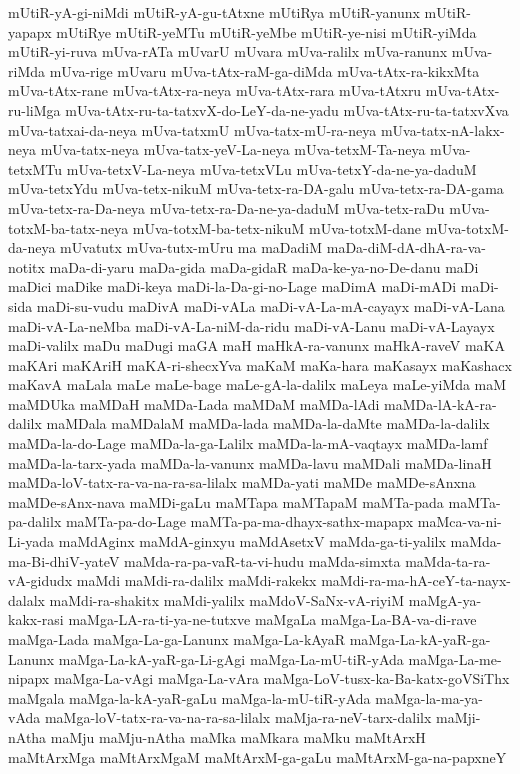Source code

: {mUtiR-yA-gi-niMdi
mUtiR-yA-gu-tAtxne
mUtiRya
mUtiR-yanunx
mUtiR-yapapx
mUtiRye
mUtiR-yeMTu
mUtiR-yeMbe
mUtiR-ye-nisi
mUtiR-yiMda
mUtiR-yi-ruva
mUva-rATa
mUvarU
mUvara
mUva-ralilx
mUva-ranunx
mUva-riMda
mUva-rige
mUvaru
mUva-tAtx-raM-ga-diMda
mUva-tAtx-ra-kikxMta
mUva-tAtx-rane
mUva-tAtx-ra-neya
mUva-tAtx-rara
mUva-tAtxru
mUva-tAtx-ru-liMga
mUva-tAtx-ru-ta-tatxvX-do-LeY-da-ne-yadu
mUva-tAtx-ru-ta-tatxvXva
mUva-tatxai-da-neya
mUva-tatxmU
mUva-tatx-mU-ra-neya
mUva-tatx-nA-lakx-neya
mUva-tatx-neya
mUva-tatx-yeV-La-neya
mUva-tetxM-Ta-neya
mUva-tetxMTu
mUva-tetxV-La-neya
mUva-tetxVLu
mUva-tetxY-da-ne-ya-daduM
mUva-tetxYdu
mUva-tetx-nikuM
mUva-tetx-ra-DA-galu
mUva-tetx-ra-DA-gama
mUva-tetx-ra-Da-neya
mUva-tetx-ra-Da-ne-ya-daduM
mUva-tetx-raDu
mUva-totxM-ba-tatx-neya
mUva-totxM-ba-tetx-nikuM
mUva-totxM-dane
mUva-totxM-da-neya
mUvatutx
mUva-tutx-mUru
ma
maDadiM
maDa-diM-dA-dhA-ra-va-notitx
maDa-di-yaru
maDa-gida
maDa-gidaR
maDa-ke-ya-no-De-danu
maDi
maDici
maDike
maDi-keya
maDi-la-Da-gi-no-Lage
maDimA
maDi-mADi
maDi-sida
maDi-su-vudu
maDivA
maDi-vALa
maDi-vA-La-mA-cayayx
maDi-vA-Lana
maDi-vA-La-neMba
maDi-vA-La-niM-da-ridu
maDi-vA-Lanu
maDi-vA-Layayx
maDi-valilx
maDu
maDugi
maGA
maH
maHkA-ra-vanunx
maHkA-raveV
maKA
maKAri
maKAriH
maKA-ri-shecxYva
maKaM
maKa-hara
maKasayx
maKashacx
maKavA
maLala
maLe
maLe-bage
maLe-gA-la-dalilx
maLeya
maLe-yiMda
maM
maMDUka
maMDaH
maMDa-Lada
maMDaM
maMDa-lAdi
maMDa-lA-kA-ra-dalilx
maMDala
maMDalaM
maMDa-lada
maMDa-la-daMte
maMDa-la-dalilx
maMDa-la-do-Lage
maMDa-la-ga-Lalilx
maMDa-la-mA-vaqtayx
maMDa-lamf
maMDa-la-tarx-yada
maMDa-la-vanunx
maMDa-lavu
maMDali
maMDa-linaH
maMDa-loV-tatx-ra-va-na-ra-sa-lilalx
maMDa-yati
maMDe
maMDe-sAnxna
maMDe-sAnx-nava
maMDi-gaLu
maMTapa
maMTapaM
maMTa-pada
maMTa-pa-dalilx
maMTa-pa-do-Lage
maMTa-pa-ma-dhayx-sathx-mapapx
maMca-va-ni-Li-yada
maMdAginx
maMdA-ginxyu
maMdAsetxV
maMda-ga-ti-yalilx
maMda-ma-Bi-dhiV-yateV
maMda-ra-pa-vaR-ta-vi-hudu
maMda-simxta
maMda-ta-ra-vA-gidudx
maMdi
maMdi-ra-dalilx
maMdi-rakekx
maMdi-ra-ma-hA-ceY-ta-nayx-dalalx
maMdi-ra-shakitx
maMdi-yalilx
maMdoV-SaNx-vA-riyiM
maMgA-ya-kakx-rasi
maMga-LA-ra-ti-ya-ne-tutxve
maMgaLa
maMga-La-BA-va-di-rave
maMga-Lada
maMga-La-ga-Lanunx
maMga-La-kAyaR
maMga-La-kA-yaR-ga-Lanunx
maMga-La-kA-yaR-ga-Li-gAgi
maMga-La-mU-tiR-yAda
maMga-La-me-nipapx
maMga-La-vAgi
maMga-La-vAra
maMga-LoV-tusx-ka-Ba-katx-goVSiThx
maMgala
maMga-la-kA-yaR-gaLu
maMga-la-mU-tiR-yAda
maMga-la-ma-ya-vAda
maMga-loV-tatx-ra-va-na-ra-sa-lilalx
maMja-ra-neV-tarx-dalilx
maMji-nAtha
maMju
maMju-nAtha
maMka
maMkara
maMku
maMtArxH
maMtArxMga
maMtArxMgaM
maMtArxM-ga-gaLu
maMtArxM-ga-na-papxneY
}
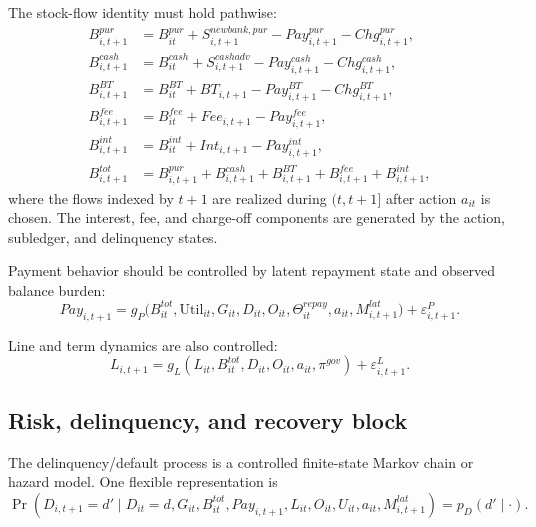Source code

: \documentclass[11pt]{article}
\newcommand{\1}{\mathbf{1}}
\theoremstyle{definition}
\begin{document}
The stock-flow identity must hold pathwise:
\begin{align}
  B_{i,t+1}^{pur}
    &= B_{it}^{pur} + S^{newbank,pur}_{i,t+1} - Pay^{pur}_{i,t+1}
       - Chg^{pur}_{i,t+1},
    \label{eq:balance-pur}\\
  B_{i,t+1}^{cash}
    &= B_{it}^{cash} + S^{cashadv}_{i,t+1} - Pay^{cash}_{i,t+1}
       - Chg^{cash}_{i,t+1},
    \label{eq:balance-cash}\\
  B_{i,t+1}^{BT}
    &= B_{it}^{BT} + BT_{i,t+1} - Pay^{BT}_{i,t+1}
       - Chg^{BT}_{i,t+1},
    \label{eq:balance-bt}\\
  B_{i,t+1}^{fee}
    &= B_{it}^{fee} + Fee_{i,t+1} - Pay^{fee}_{i,t+1},
    \label{eq:balance-fee}\\
  B_{i,t+1}^{int}
    &= B_{it}^{int} + Int_{i,t+1} - Pay^{int}_{i,t+1},
    \label{eq:balance-int}\\
  B_{i,t+1}^{tot}
    &= B_{i,t+1}^{pur}+B_{i,t+1}^{cash}+B_{i,t+1}^{BT}
       +B_{i,t+1}^{fee}+B_{i,t+1}^{int},
    \label{eq:balance-total}
\end{align}
where the flows indexed by $t+1$ are realized during $(t,t+1]$ after action
$a_{it}$ is chosen. The interest, fee, and charge-off components are generated
by the action, subledger, and delinquency states.

Payment behavior should be controlled by latent repayment state and observed
balance burden:
\begin{equation}
  Pay_{i,t+1}
  =
  g_P\bigl(B_{it}^{tot},\mathrm{Util}_{it},G_{it},D_{it},O_{it},\Theta^{repay}_{it},a_{it},M^{lat}_{i,t+1}\bigr)
  + \varepsilon^P_{i,t+1}.
  \label{eq:payment-transition}
\end{equation}

Line and term dynamics are also controlled:
\begin{equation}
  L_{i,t+1}
  =
  g_L(L_{it},B_{it}^{tot},D_{it},O_{it},a_{it},\pi^{gov}) + \varepsilon^L_{i,t+1}.
  \label{eq:line-transition}
\end{equation}

\subsection{Risk, delinquency, and recovery block}

The delinquency/default process is a controlled finite-state Markov chain or
hazard model. One flexible representation is
\begin{equation}
  \Pr(D_{i,t+1}=d'\mid D_{it}=d,G_{it},B_{it}^{tot},Pay_{i,t+1},L_{it},O_{it},U_{it},a_{it},M^{lat}_{i,t+1})
  = p_D(d'\mid \cdot).
  \label{eq:delinquency-transition}
\end{equation}
\end{document}
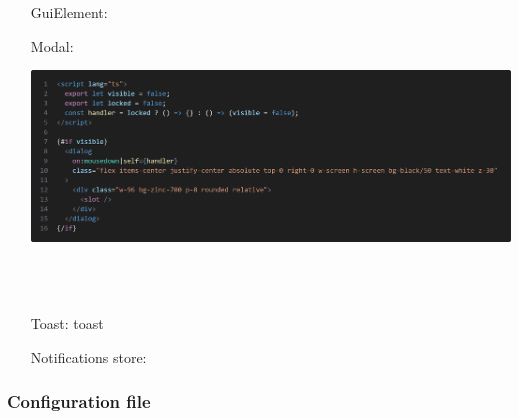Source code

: \documentclass{article}
\begin{document}
\begin{itemize}
    \item[GuiElement:]
    \item[Modal:] 

    \begin{minipage}{\linewidth}
        \centering
        \includegraphics[width=1\textwidth]{modal.png}
    \end{minipage}\\\\
    
    \item[Toast:] toast
    \item[Notifications store:] 
\end{itemize}


\subsubsection{Configuration file}
\end{document}
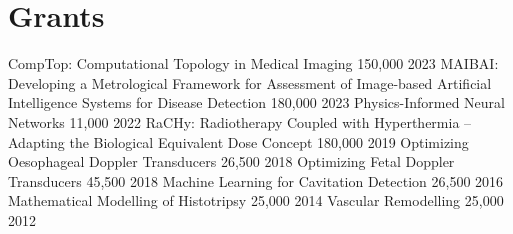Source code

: \documentclass[11pt, a4paper]{awesome-cv}
\begin{document}
\hypertarget{grants}{\section{Grants}\label{grants}}
%
%
\begin{cvhonorsLong}
%
{}%
{CompTop: Computational Topology in Medical Imaging}%
{\texteuro{}150,000}%
{2023}
%
%
{}%
{MAIBAI: Developing a Metrological Framework for Assessment of Image-based Artificial Intelligence Systems for Disease Detection}%
{\texteuro{}180,000}%
{2023}
%
%
{Physics-Informed Neural Networks }%
{\texteuro{}11,000}%
{2022}
%
%
{RaCHy: Radiotherapy Coupled with Hyperthermia -- Adapting the Biological Equivalent Dose Concept}%
{\textsterling{}180,000}%
{2019}
%
%
{Optimizing Oesophageal Doppler Transducers}%
{\textsterling{}26,500}%
{2018}
%
%
{Optimizing Fetal Doppler Transducers}%
{\textsterling{}45,500}%
{2018}
%
%
{Machine Learning for Cavitation Detection}%
{\textsterling{}26,500}%
{2016}
%
%
{Mathematical Modelling of Histotripsy}%
{\textsterling{}25,000}%
{2014}
%
%
{Vascular Remodelling}%
{\textsterling{}25,000}%
{2012}
%
\end{cvhonorsLong}

%
%
%
%
%
\end{document}
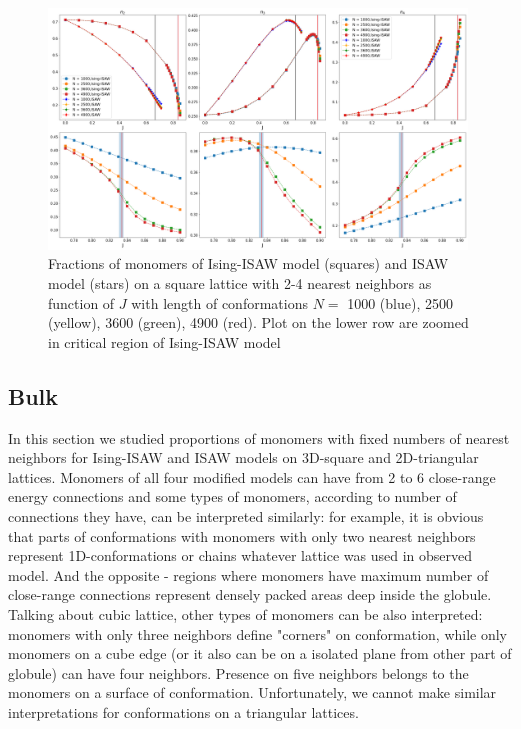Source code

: \documentclass[a4paper]{jpconf}
\begin{document}
\begin{figure}
    \centering
    \includegraphics[width=0.99\textwidth]{Images/bulk2-4.png}
    \caption{Fractions of monomers of Ising-ISAW model (squares) and ISAW model (stars) on a square lattice with 2-4 nearest neighbors as function of $J$ with length of conformations $N = $ 1000 (blue), 2500 (yellow), 3600 (green), 4900 (red). Plot on the lower row are zoomed in critical region of Ising-ISAW model}
    \label{fig:Ising_vs_ISAW2D}
\end{figure}

\subsection{Bulk}

In this section we studied proportions of monomers with fixed numbers of nearest neighbors for Ising-ISAW and ISAW models on 3D-square and 2D-triangular lattices. Monomers of all four modified models can have from 2 to 6 close-range energy connections and some types of monomers, according to number of connections they have, can be interpreted similarly: for example, it is obvious that parts of conformations with monomers with only two nearest neighbors represent 1D-conformations or chains whatever lattice was used in observed model. And the opposite - regions where monomers have maximum number of close-range connections represent densely packed areas deep inside the globule. Talking about cubic lattice, other types of monomers can be also interpreted: monomers with only three neighbors define "corners" on conformation, while only monomers on a cube edge (or it also can be on a isolated plane from other part of globule) can have four neighbors. Presence on five neighbors belongs to the monomers on a surface of conformation. Unfortunately, we cannot make similar interpretations for conformations on a triangular lattices.
\end{document}
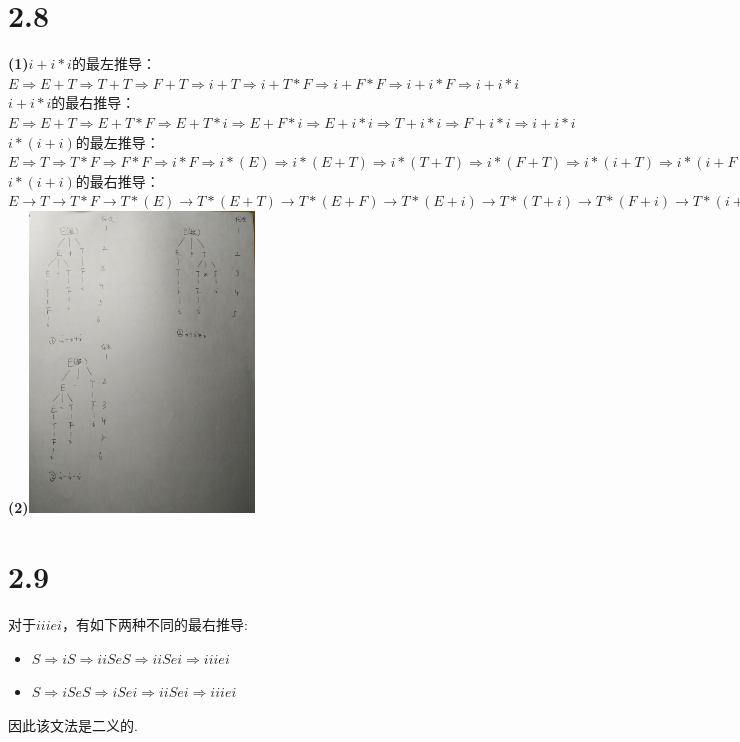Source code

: \documentclass{article}
\begin{document}
\section*{2.8}
\noindent 
\textbf{(1)}$i+i*i$的最左推导：$E\Rightarrow E+T\Rightarrow T+T\Rightarrow F+T\Rightarrow i+T\Rightarrow i+T*F\Rightarrow i+F*F\Rightarrow i+i*F\Rightarrow i+i*i$\\
$i+i*i$的最右推导：$E\Rightarrow E+T\Rightarrow E+T*F\Rightarrow E+T*i\Rightarrow E+F*i\Rightarrow E+i*i\Rightarrow T+i*i\Rightarrow F+i*i\Rightarrow i+i*i$\\
$i*(i+i)$的最左推导：$E\Rightarrow T \Rightarrow T*F\Rightarrow F*F\Rightarrow i*F\Rightarrow i*(E)\Rightarrow i*(E+T)\Rightarrow i*(T+T)\Rightarrow i*(F+T)\Rightarrow i*(i+T)\Rightarrow i*(i+F)\Rightarrow i*(i+i)$\\
$i*(i+i)$的最右推导：$E\rightarrow T\rightarrow T*F\rightarrow T*(E)\rightarrow T*(E+T)\rightarrow T*(E+F)\rightarrow T*(E+i)\rightarrow T*(T+i)\rightarrow T*(F+i)\rightarrow T*(i+i)\rightarrow F*(i+i)\rightarrow i*(i+i)$\\
\textbf{(2)}\includegraphics[height=8cm,angle=270]{1_1.jpg}
\section*{2.9}
\noindent 
对于$iiiei$，有如下两种不同的最右推导:
\begin{itemize}
    \item [-] $S\Rightarrow iS\Rightarrow iiSeS\Rightarrow iiSei\Rightarrow iiiei$
    \item [-] $S\Rightarrow iSeS\Rightarrow iSei\Rightarrow iiSei\Rightarrow iiiei$
\end{itemize}
因此该文法是二义的.
\end{document}
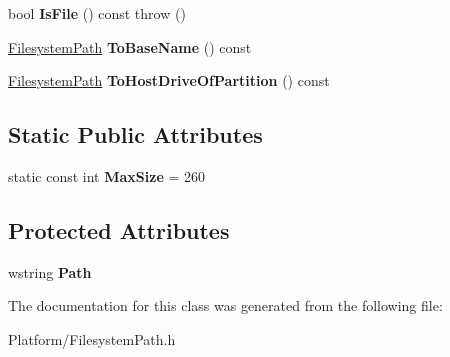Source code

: \begin{DoxyCompactItemize}
bool {\bfseries Is\+File} () const  throw ()
\item 
\mbox{\label{class_gost_crypt_1_1_filesystem_path_ae9715b4599f781f1e84be00c4771d94e}} 
\hyperlink{class_gost_crypt_1_1_filesystem_path}{Filesystem\+Path} {\bfseries To\+Base\+Name} () const
\item 
\mbox{\label{class_gost_crypt_1_1_filesystem_path_af418ce0a78fd46ee084f6abea4784fc9}} 
\hyperlink{class_gost_crypt_1_1_filesystem_path}{Filesystem\+Path} {\bfseries To\+Host\+Drive\+Of\+Partition} () const
\end{DoxyCompactItemize}
\subsection*{Static Public Attributes}
\begin{DoxyCompactItemize}
\item 
\mbox{\label{class_gost_crypt_1_1_filesystem_path_a29a41ab9869ede135f94dd08b4c88d9c}} 
static const int {\bfseries Max\+Size} = 260
\end{DoxyCompactItemize}
\subsection*{Protected Attributes}
\begin{DoxyCompactItemize}
\item 
\mbox{\label{class_gost_crypt_1_1_filesystem_path_af78d33a6910178b833511394d87798ce}} 
wstring {\bfseries Path}
\end{DoxyCompactItemize}


The documentation for this class was generated from the following file\+:\begin{DoxyCompactItemize}
\item 
Platform/Filesystem\+Path.\+h\end{DoxyCompactItemize}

★ ★ ★ ★

What is expected: The required output is the stretch of entries above from the line containing "mUva-tetx-ra-Da-neya" through the line containing "maMDa-la-daMte", reproduced exactly.

Exercise result:
mUva-tetx-ra-Da-neya
mUva-tetx-ra-Da-ne-ya-daduM
mUva-tetx-raDu
mUva-totxM-ba-tatx-neya
mUva-totxM-ba-tetx-nikuM
mUva-totxM-dane
mUva-totxM-da-neya
mUvatutx
mUva-tutx-mUru
ma
maDadiM
maDa-diM-dA-dhA-ra-va-notitx
maDa-di-yaru
maDa-gida
maDa-gidaR
maDa-ke-ya-no-De-danu
maDi
maDici
maDike
maDi-keya
maDi-la-Da-gi-no-Lage
maDimA
maDi-mADi
maDi-sida
maDi-su-vudu
maDivA
maDi-vALa
maDi-vA-La-mA-cayayx
maDi-vA-Lana
maDi-vA-La-neMba
maDi-vA-La-niM-da-ridu
maDi-vA-Lanu
maDi-vA-Layayx
maDi-valilx
maDu
maDugi
maGA
maH
maHkA-ra-vanunx
maHkA-raveV
maKA
maKAri
maKAriH
maKA-ri-shecxYva
maKaM
maKa-hara
maKasayx
maKashacx
maKavA
maLala
maLe
maLe-bage
maLe-gA-la-dalilx
maLeya
maLe-yiMda
maM
maMDUka
maMDaH
maMDa-Lada
maMDaM
maMDa-lAdi
maMDa-lA-kA-ra-dalilx
maMDala
maMDalaM
maMDa-lada
maMDa-la-daMte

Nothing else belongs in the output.